I like this idea. Following the broadcasting suggestion, it may be nice to try to be reasonably compatible with what ufuncs do generally. I guess that might include an optional out argument (and corresponding out attribute) or perhaps instead a method output_arrays(out=None) that would create the array with the right dtype and subclass, or check if it is OK if an array is given. Taking this perhaps too far, one could similarly have an axis argument/method as well (which would just use normalize_axis on the broadcasted shape under the hood).

p.s. Might it be possible to factor out the ufunc machinery (rather that write this from scratch)? Or indeed use something like this inside the ufuncs?

[mdhaber]

I think @mdhaber was hoping to include broadcasting. Not sure, since it is one call away, but also seems fine to add.

That would be nice. It seems like a common enough follow-up step that it would be a convenient addition to this convenience function.

So, is it insane to create a rich object...

We do this frequently in SciPy now, so not insane. Seems unusual for NumPy, but I wouldn't complain.

3. Idea: maybe instead of an extra parameter ensure_inexact=True, could extra_dtype accept classes like np.inexact, if that makes sense?

4. I'm not used to reading C. Would it be easy to add a docstring or the equivalent sequence of existing NumPy commands so I can check my understanding of what is going on?

5. We had also discussed the possibility of adding axis to be ignored when broadcasting for use in, say, multi-sample reduction statistics. For example, in ttest_ind, it is sensible for x.shape == (5,) and y.shape == (3, 4) with axis=-1; when the arrays are broadcasted, the shapes become (3, 5) and (3, 4). I implemented this already in SciPy, but should I open an issue about it being moved upstream?

Thanks for this!

[seberg]

Yeah, agree that the ufunc machinery should share as much as possible, although was a bit hoping to mainly consolidate Python paths first. The reason was that looking at the array-wrap implementation in ufuncs they are messy and buggy (there is an issue), so fixing that seems like a bit of a messy change easier on its own.

I think a method for output array prep could make sense, adding it to the initial call seems like it would overload meaning (we don't know the common dtype is right for one thing).

Idea: maybe instead of an extra parameter ensure_inexact=True, could extra_dtype accept classes like np.inexact, if that makes sense?

Right, that is how it is implemented. Just dtype=np.inexact doesn't quite work yet and I thought the result_type(..., 0.) pattern is so common, it might actually make sense to have it explicitly.

5. [discussed] adding axis to be ignored when broadcasting for use in, say, multi-sample reduction statistics [...]

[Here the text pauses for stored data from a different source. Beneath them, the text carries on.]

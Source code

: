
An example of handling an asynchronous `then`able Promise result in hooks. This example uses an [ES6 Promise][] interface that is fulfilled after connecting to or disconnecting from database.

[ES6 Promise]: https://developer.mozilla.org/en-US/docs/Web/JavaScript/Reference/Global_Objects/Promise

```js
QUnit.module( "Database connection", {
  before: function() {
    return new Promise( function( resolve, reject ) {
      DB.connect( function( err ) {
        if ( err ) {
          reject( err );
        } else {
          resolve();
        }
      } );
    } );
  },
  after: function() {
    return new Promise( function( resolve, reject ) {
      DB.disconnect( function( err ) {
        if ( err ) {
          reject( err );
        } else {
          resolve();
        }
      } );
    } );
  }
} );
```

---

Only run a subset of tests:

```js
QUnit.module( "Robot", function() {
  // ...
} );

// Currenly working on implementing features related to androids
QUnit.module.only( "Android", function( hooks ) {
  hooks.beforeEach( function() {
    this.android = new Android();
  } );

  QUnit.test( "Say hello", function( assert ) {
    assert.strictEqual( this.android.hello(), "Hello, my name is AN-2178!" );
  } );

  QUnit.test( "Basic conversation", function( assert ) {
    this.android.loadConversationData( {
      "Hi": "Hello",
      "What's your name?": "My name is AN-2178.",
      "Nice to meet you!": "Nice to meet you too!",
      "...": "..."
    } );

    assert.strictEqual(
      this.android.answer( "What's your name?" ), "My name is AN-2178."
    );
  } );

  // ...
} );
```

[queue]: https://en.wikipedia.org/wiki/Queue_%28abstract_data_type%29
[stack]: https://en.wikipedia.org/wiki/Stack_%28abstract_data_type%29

Ah, right! Yeah, maybe make its own issue, it seems to me we should with integrating that into np.broadcast_arrays first. Admittedly, I think that may require reimplementing the whole function (maybe for better).

[rgommers]

@seberg from your description it is not entirely clear to me if you mean for this to be a public or private function? With the namespace we discussed somewhere else, np.lib.array_utils I believe, we should get a place to put utilities like this - but I can't tell from the description yet if this would be useful more widely.

Since it was mentioned above, we recently came across the need for normalize_axis_index in SciPy - that's also a useful utility, which is not public right now.

[seberg]

The first issue I want to solve would mean private is fine, but yes suspect we should just make it public and if we are unsure about some methods/attributes or so give it an _ (which would mean putting it into np.lib.array_utils namespace, or different name if anyone suggests a better one soon).
(And @mhvk's interest makes me lean more towards public at last if I can get some of what @mdhaber wants too.)

[mhvk]

Agreed that the output makes more sense as a separate method, rather than on input, especially since in most cases something has to be generated.

Also, 👍 to making normalize_axis_index a publicly accessible tool (we already import it...); probably all of shape_base can go into the same collection too.

p.s. A better name than creation_helper would still be good. Will try to think a bit more.

p.p.s. You'll not be surprised to hear that I think that by default subclasses should be passed through... But it may be good to think a bit more generally what to do with array mimics - the benefit of getting result_type depends only on having a dtype, not on being an ndarray (subclass) (and similarly for a possible broadcast shape). Though easiest perhaps for that is just to let this be overridden by __array_function__.

[mdhaber]

I just ran into this little gem , which might have been avoided with use of a helper like this.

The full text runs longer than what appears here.